* [WHAT YOU SHOULD DO]: All of the entries below are to be repeated word for word.
───── DATA TO USE ─────
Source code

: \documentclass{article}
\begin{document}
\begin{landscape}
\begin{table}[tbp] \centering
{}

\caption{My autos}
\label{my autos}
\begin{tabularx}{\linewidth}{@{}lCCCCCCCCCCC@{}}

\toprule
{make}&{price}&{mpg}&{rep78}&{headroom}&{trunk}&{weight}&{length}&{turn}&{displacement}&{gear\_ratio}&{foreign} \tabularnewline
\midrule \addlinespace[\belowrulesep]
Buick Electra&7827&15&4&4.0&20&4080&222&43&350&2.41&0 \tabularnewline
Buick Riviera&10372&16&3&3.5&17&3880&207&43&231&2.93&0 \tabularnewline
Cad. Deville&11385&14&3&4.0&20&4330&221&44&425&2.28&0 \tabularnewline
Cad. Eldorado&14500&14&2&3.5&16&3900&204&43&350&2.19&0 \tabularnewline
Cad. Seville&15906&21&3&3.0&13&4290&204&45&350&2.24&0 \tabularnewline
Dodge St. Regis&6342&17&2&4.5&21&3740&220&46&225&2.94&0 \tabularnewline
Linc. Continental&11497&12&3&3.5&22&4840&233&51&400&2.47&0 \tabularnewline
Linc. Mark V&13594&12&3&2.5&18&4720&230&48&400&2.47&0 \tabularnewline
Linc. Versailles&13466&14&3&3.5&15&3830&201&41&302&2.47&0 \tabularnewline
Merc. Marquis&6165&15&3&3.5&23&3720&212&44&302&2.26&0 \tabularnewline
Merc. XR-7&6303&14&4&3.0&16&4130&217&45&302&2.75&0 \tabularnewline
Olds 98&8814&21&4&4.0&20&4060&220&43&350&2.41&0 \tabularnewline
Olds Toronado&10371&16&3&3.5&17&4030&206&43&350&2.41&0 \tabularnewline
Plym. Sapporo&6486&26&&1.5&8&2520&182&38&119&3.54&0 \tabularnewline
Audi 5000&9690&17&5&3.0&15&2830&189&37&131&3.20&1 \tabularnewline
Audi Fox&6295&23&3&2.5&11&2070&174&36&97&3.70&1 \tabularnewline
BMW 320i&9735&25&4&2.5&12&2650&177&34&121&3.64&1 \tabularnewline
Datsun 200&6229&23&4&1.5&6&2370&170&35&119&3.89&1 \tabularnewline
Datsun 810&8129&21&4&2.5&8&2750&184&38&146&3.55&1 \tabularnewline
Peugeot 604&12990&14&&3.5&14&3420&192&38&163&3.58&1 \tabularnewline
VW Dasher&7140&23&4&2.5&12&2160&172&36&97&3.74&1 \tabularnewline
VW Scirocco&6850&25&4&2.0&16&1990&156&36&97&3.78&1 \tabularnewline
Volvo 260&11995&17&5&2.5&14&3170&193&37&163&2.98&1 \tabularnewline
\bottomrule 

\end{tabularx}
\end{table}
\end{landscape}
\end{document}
─────
* [WRITTEN RESPONSE]:
Source code

: \documentclass{article}
\begin{document}
\begin{landscape}
\begin{table}[tbp] \centering
{}

\caption{My autos}
\label{my autos}
\begin{tabularx}{\linewidth}{@{}lCCCCCCCCCCC@{}}

\toprule
{make}&{price}&{mpg}&{rep78}&{headroom}&{trunk}&{weight}&{length}&{turn}&{displacement}&{gear\_ratio}&{foreign} \tabularnewline
\midrule \addlinespace[\belowrulesep]
Buick Electra&7827&15&4&4.0&20&4080&222&43&350&2.41&0 \tabularnewline
Buick Riviera&10372&16&3&3.5&17&3880&207&43&231&2.93&0 \tabularnewline
Cad. Deville&11385&14&3&4.0&20&4330&221&44&425&2.28&0 \tabularnewline
Cad. Eldorado&14500&14&2&3.5&16&3900&204&43&350&2.19&0 \tabularnewline
Cad. Seville&15906&21&3&3.0&13&4290&204&45&350&2.24&0 \tabularnewline
Dodge St. Regis&6342&17&2&4.5&21&3740&220&46&225&2.94&0 \tabularnewline
Linc. Continental&11497&12&3&3.5&22&4840&233&51&400&2.47&0 \tabularnewline
Linc. Mark V&13594&12&3&2.5&18&4720&230&48&400&2.47&0 \tabularnewline
Linc. Versailles&13466&14&3&3.5&15&3830&201&41&302&2.47&0 \tabularnewline
Merc. Marquis&6165&15&3&3.5&23&3720&212&44&302&2.26&0 \tabularnewline
Merc. XR-7&6303&14&4&3.0&16&4130&217&45&302&2.75&0 \tabularnewline
Olds 98&8814&21&4&4.0&20&4060&220&43&350&2.41&0 \tabularnewline
Olds Toronado&10371&16&3&3.5&17&4030&206&43&350&2.41&0 \tabularnewline
Plym. Sapporo&6486&26&&1.5&8&2520&182&38&119&3.54&0 \tabularnewline
Audi 5000&9690&17&5&3.0&15&2830&189&37&131&3.20&1 \tabularnewline
Audi Fox&6295&23&3&2.5&11&2070&174&36&97&3.70&1 \tabularnewline
BMW 320i&9735&25&4&2.5&12&2650&177&34&121&3.64&1 \tabularnewline
Datsun 200&6229&23&4&1.5&6&2370&170&35&119&3.89&1 \tabularnewline
Datsun 810&8129&21&4&2.5&8&2750&184&38&146&3.55&1 \tabularnewline
Peugeot 604&12990&14&&3.5&14&3420&192&38&163&3.58&1 \tabularnewline
VW Dasher&7140&23&4&2.5&12&2160&172&36&97&3.74&1 \tabularnewline
VW Scirocco&6850&25&4&2.0&16&1990&156&36&97&3.78&1 \tabularnewline
Volvo 260&11995&17&5&2.5&14&3170&193&37&163&2.98&1 \tabularnewline
\bottomrule 

\end{tabularx}
\end{table}
\end{landscape}
\end{document}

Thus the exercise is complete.